I hope drilling is successful but the odds are likely to be a game changer either way.
My starting assumption is that the current feasibility largely demonstrates that the viability of the proposed mine is highly dependent on the price of gold. Small changes have a significant impact on the financial viability of the project. Apart from having a short mine life, the grade is hardly encouraging , the NPV's are quoted pre tax which is a worry, as is cashflows. Usually directors do this because they understand that on a real post tax, post royalty basis the projects look skinny and people will see through the deficiencies of the deposit and adjust the reward scenario accordingly.
Capex all up is probably closer to $160M including working capital to positive cashflow. If debt is 55% then split is Debt $88M, Equity$72M. Can a 7 year reserve mine life support a $88M debt.? Marginal given that lenders will want a 2-3 year tail of reserves after the debt has been repaid. Which means the lenders will work on a mine life of between 4 and 5 years for debt repayment. Obviously for lenders they want as much equity in the project as possible. This isn't a project which will get a high debt ratio.

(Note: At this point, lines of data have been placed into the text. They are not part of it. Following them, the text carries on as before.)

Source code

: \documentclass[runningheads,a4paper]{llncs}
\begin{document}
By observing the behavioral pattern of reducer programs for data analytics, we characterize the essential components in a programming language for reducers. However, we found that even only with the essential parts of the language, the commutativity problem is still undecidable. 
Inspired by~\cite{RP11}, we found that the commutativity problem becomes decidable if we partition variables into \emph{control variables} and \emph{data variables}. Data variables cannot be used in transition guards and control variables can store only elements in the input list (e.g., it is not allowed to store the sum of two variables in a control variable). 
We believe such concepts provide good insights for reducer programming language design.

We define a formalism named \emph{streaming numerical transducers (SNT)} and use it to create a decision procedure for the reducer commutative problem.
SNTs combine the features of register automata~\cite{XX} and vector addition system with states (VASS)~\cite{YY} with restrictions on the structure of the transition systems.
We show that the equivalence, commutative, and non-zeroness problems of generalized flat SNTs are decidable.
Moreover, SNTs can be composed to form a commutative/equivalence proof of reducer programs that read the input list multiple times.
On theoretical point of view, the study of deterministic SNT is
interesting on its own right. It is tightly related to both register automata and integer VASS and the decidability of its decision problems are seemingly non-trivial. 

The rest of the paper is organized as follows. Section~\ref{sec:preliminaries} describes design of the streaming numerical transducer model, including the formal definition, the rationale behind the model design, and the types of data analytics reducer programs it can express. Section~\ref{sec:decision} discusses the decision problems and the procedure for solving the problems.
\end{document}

With a market cap of $50M-$60 M, the company is in a tough spot. So what does the company do?
Step out drilling and hope for a miracle at the end of the drill bit. We can all see from the cross sections that the mineralised orebody dips on a consistent angle and the drill hole is targeting to intersect an interpreted extension of the existing orebody. Essential they are chasing the orebody at depth with a deep hole way out anther 500 metres along strike.
Big gamble. It might work and then again it might not.
The development thesis for the company rests on this drill hole. It it shows that there is high grade (+6g/t) zone at depth, then the case for a possible U/G extension after the open pit becomes a theory worth following. It would make sense to fund the company to infill drill the between the existing limits and the extension hole to find out what is going on between them. In that case the share price would jump, and the company can afford to employ a mining engineer as a MD.
Equity finance would become more readily available if the investment market believes there is a worthwhile upside worth chasing.
If it is more 1g/t rock at depth, then forget it as is too deep and low grade to be economic.
Then again, they might find some mineralisation somewhere else in the hole!
So yes, this deep hole could be a game changer either way.
My recommendation, Buy on the result of high grade gold at the bottom of this drill hole.